Task objective - Return all lines in the data where the string "Mesurer" can be found.

*** Opening Data records ***

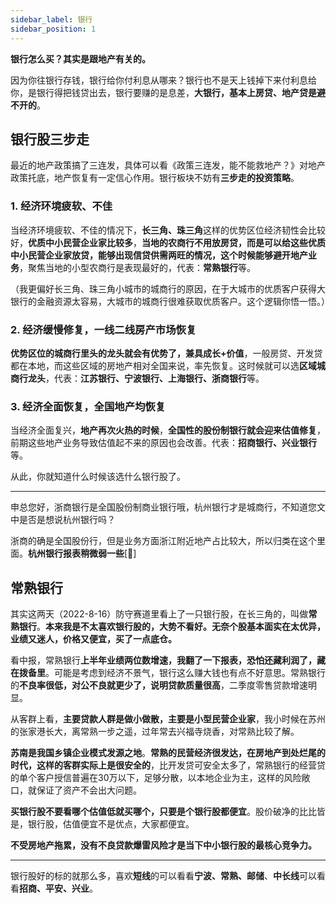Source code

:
 ```yaml
---
sidebar_label: 银行
sidebar_position: 1
---
```



**银行怎么买？其实是跟地产有关的。**

因为你往银行存钱，银行给你付利息从哪来？银行也不是天上钱掉下来付利息给你，是银行得把钱贷出去，银行要赚的是息差，**大银行，基本上房贷、地产贷是避不开的**。


## 银行股三步走

最近的地产政策搞了三连发，具体可以看《政策三连发，能不能救地产？》对地产政策托底，地产恢复有一定信心作用。银行板块不妨有**三步走的投资策略**。

### 1. 经济环境疲软、不佳

当经济环境疲软、不佳的情况下，**长三角、珠三角**这样的优势区位经济韧性会比较好，**优质中小民营企业家比较多**，**当地的农商行不用放房贷，而是可以给这些优质中小民营企业家放贷，能够出现信贷供需两旺的情况，这个时候能够避开地产业务**，聚焦当地的小型农商行是表现最好的，代表：**常熟银行**等。

（我更偏好长三角、珠三角小城市的城商行的原因，在于大城市的优质客户获得大银行的金融资源太容易，大城市的城商行很难获取优质客户。这个逻辑你悟一悟。）

### 2. 经济缓慢修复，一线二线房产市场恢复

**优势区位的城商行里头的龙头就会有优势了，兼具成长+价值**，一般房贷、开发贷都在本地，而这些区域的房地产相对全国来说，率先恢复。这时候就可以选**区域城商行龙头**，代表：**江苏银行、宁波银行、上海银行、浙商银行**等。

### 3. 经济全面恢复，全国地产均恢复

当经济全面复兴，**地产再次火热的时候**，**全国性的股份制银行就会迎来估值修复**，前期这些地产业务导致估值起不来的原因也会改善。代表：**招商银行、兴业银行**等。

从此，你就知道什么时候该选什么银行股了。

---

申总您好，浙商银行是全国股份制商业银行哦，杭州银行才是城商行，不知道您文中是否是想说杭州银行吗？

浙商的确是全国股份行，但是业务方面浙江附近地产占比较大，所以归类在这个里面。**杭州银行报表稍微弱一些**[🌹]


## 常熟银行

其实这两天（2022-8-16）防守赛道里看上了一只银行股，在长三角的，叫做**常熟银行**。**本来我是不太喜欢银行股的，大势不看好。无奈个股基本面实在太优异，业绩又迷人，价格又便宜，买了一点底仓。**

看中报，常熟银行**上半年业绩两位数增速，我翻了一下报表，恐怕还藏利润了，藏在拨备里**。可能是考虑到经济不景气，银行这么赚大钱也有点不好意思。常熟银行的**不良率很低，对公不良就更少了，说明贷款质量很高**，二季度零售贷款增速明显。

从客群上看，**主要贷款人群是做小做散，主要是小型民营企业家**，我小时候在苏州的张家港长大，离常熟一步之遥，过年常去兴福寺烧香，对常熟比较了解。

**苏南是我国乡镇企业模式发源之地**。**常熟的民营经济很发达，在房地产到处烂尾的时代，这样的客群实际上是很安全的**，比开发贷可安全太多了，常熟银行的经营贷的单个客户授信普遍在30万以下，足够分散，以本地企业为主，这样的风险敞口，就保证了资产不会出大问题。

**买银行股不要看哪个估值低就买哪个，只要是个银行股都便宜**。股价破净的比比皆是，银行股，估值便宜不是优点，大家都便宜。

**不受房地产拖累，没有不良贷款爆雷风险才是当下中小银行股的最核心竞争力。**

---

银行股好的标的就那么多，喜欢**短线**的可以看看**宁波、常熟、邮储**、**中长线**可以看看**招商、平安、兴业**。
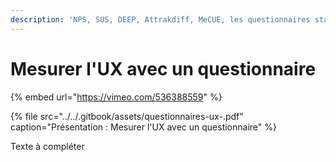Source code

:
 ```yaml
---
description: 'NPS, SUS, DEEP, Attrakdiff, MeCUE, les questionnaires standardisés'
---
```


# Mesurer l'UX avec un questionnaire

{% embed url="https://vimeo.com/536388559" %}

{% file src="../../.gitbook/assets/questionnaires-ux-.pdf" caption="Présentation : Mesurer l\'UX avec un questionnaire" %}

Texte à compléter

*** Closing Data records ***

Exercise result -
# Mesurer l'UX avec un questionnaire
{% file src="../../.gitbook/assets/questionnaires-ux-.pdf" caption="Présentation : Mesurer l\'UX avec un questionnaire" %}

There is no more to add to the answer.